++++ Data for this task ++++

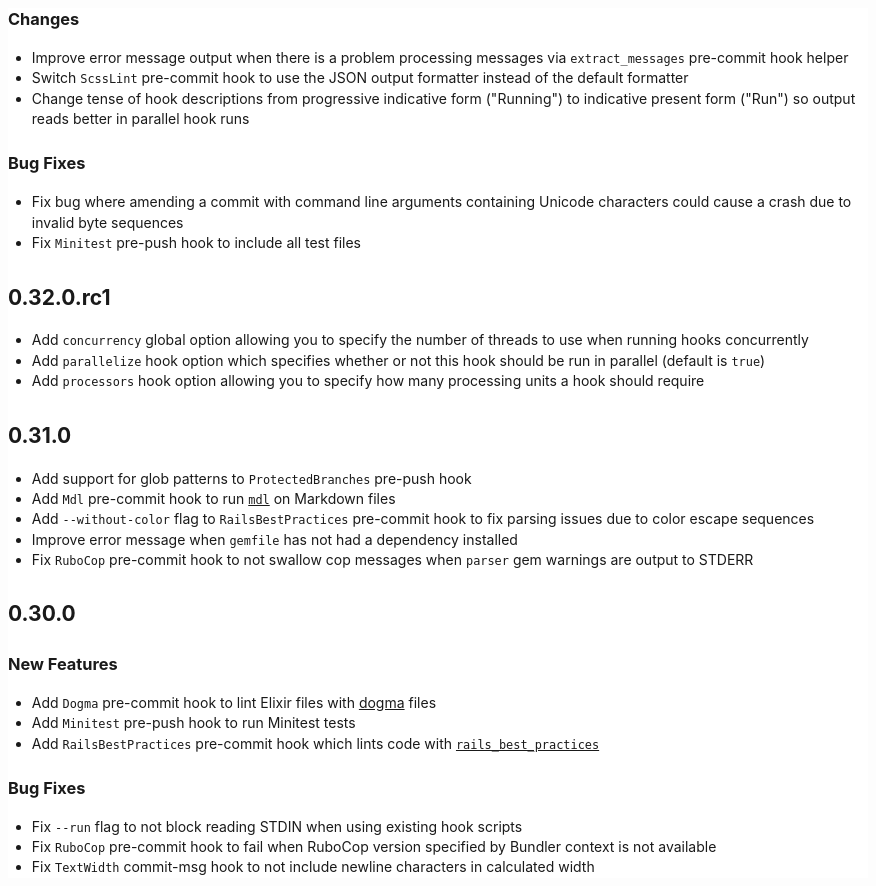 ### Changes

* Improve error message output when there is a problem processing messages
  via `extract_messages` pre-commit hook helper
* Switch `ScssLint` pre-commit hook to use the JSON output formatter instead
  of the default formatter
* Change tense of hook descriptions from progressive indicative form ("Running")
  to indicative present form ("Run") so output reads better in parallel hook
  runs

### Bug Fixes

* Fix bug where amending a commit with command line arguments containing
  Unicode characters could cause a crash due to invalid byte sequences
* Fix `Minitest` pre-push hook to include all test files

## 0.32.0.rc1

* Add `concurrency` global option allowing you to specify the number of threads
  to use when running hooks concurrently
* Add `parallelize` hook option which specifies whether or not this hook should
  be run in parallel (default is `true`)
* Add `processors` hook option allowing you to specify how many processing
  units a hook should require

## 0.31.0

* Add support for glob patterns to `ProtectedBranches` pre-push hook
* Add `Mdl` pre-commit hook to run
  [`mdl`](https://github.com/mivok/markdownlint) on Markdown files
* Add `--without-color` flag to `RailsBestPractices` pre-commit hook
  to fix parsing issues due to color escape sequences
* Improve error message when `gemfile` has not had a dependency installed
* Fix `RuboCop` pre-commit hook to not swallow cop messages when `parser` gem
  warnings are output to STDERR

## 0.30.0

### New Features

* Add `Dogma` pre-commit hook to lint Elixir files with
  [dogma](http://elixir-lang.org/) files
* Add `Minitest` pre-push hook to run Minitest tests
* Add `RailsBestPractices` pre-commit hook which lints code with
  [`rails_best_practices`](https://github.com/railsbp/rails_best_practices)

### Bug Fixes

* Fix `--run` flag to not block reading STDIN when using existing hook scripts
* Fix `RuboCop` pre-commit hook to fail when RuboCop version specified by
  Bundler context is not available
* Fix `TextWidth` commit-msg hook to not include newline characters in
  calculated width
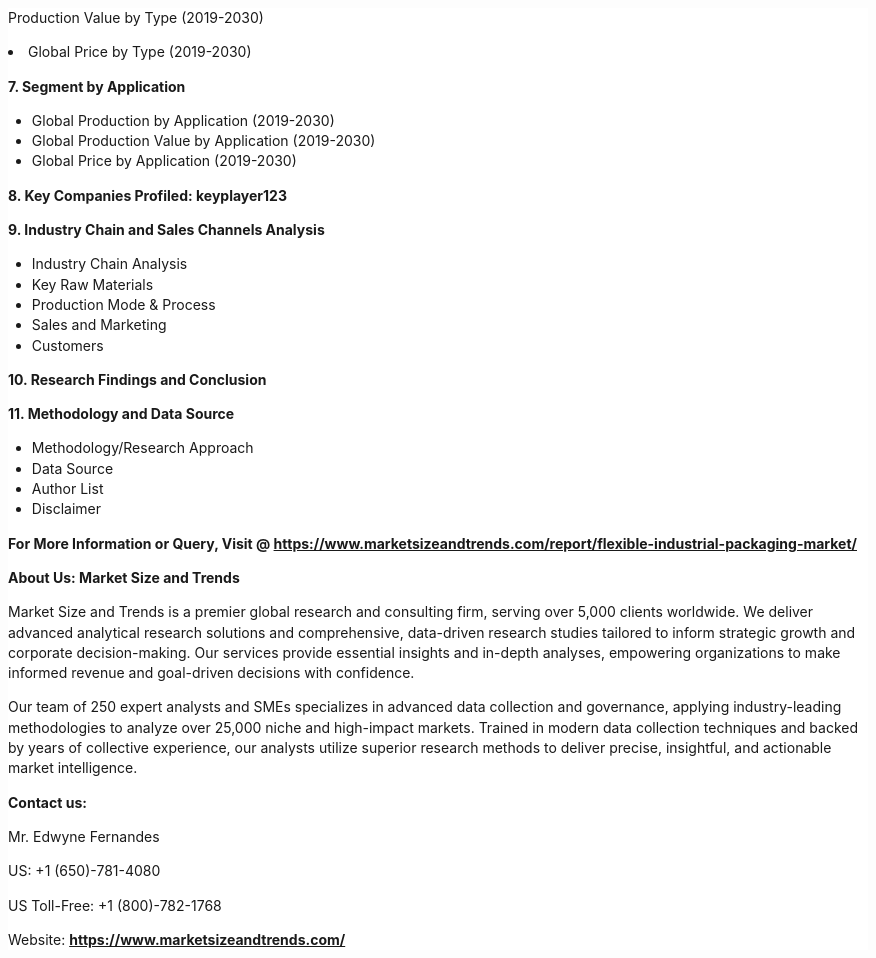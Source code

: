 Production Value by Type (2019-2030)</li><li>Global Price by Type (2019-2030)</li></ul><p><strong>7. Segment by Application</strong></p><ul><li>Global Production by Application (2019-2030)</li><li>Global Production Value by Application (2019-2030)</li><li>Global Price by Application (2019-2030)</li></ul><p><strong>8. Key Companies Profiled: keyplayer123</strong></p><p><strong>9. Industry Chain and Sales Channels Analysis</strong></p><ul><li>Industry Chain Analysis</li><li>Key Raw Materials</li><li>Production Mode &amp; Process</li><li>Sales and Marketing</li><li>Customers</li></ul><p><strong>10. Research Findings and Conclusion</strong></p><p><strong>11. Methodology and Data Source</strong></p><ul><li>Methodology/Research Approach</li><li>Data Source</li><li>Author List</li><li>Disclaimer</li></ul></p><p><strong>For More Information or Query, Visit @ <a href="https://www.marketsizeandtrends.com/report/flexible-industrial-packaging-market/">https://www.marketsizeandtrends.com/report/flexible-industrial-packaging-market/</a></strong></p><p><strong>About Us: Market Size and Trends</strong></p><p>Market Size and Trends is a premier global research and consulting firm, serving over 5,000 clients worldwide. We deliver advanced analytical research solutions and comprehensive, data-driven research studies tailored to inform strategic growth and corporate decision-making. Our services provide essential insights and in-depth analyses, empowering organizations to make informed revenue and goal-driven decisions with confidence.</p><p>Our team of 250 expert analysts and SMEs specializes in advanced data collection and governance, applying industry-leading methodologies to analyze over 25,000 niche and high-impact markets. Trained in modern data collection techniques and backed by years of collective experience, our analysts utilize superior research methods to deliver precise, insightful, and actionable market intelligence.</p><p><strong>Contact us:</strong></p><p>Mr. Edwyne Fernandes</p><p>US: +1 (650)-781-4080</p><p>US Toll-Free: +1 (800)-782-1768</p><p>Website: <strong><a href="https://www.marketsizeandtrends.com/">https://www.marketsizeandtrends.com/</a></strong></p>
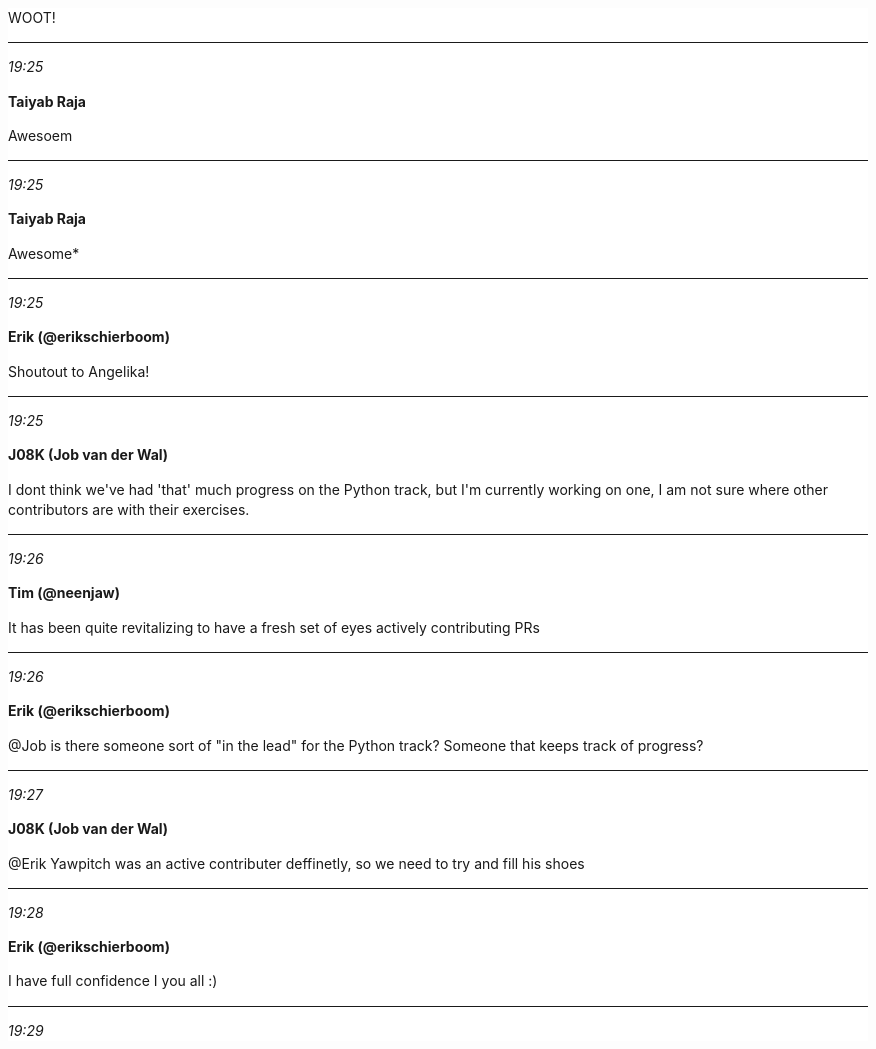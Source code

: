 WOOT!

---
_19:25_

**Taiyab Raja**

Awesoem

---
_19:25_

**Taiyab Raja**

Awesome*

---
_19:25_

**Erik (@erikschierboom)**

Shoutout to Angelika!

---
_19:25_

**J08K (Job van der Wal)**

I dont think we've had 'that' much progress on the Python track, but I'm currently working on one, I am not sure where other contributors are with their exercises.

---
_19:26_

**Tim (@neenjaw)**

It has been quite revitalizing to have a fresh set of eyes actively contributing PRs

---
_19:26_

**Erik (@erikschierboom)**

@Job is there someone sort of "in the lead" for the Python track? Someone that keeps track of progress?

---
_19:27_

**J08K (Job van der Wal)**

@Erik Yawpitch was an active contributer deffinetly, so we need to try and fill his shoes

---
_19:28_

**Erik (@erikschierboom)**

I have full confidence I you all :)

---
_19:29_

++++

Your instructions: Of the entries listed above, reproduce only the lines starting at the line containing "on Markdown files" and ending at the line containing "run Minitest tests". Include both, exactly as they stand.

Final answer:
  [`mdl`](https://github.com/mivok/markdownlint) on Markdown files
* Add `--without-color` flag to `RailsBestPractices` pre-commit hook
  to fix parsing issues due to color escape sequences
* Improve error message when `gemfile` has not had a dependency installed
* Fix `RuboCop` pre-commit hook to not swallow cop messages when `parser` gem
  warnings are output to STDERR

## 0.30.0

### New Features

* Add `Dogma` pre-commit hook to lint Elixir files with
  [dogma](http://elixir-lang.org/) files
* Add `Minitest` pre-push hook to run Minitest tests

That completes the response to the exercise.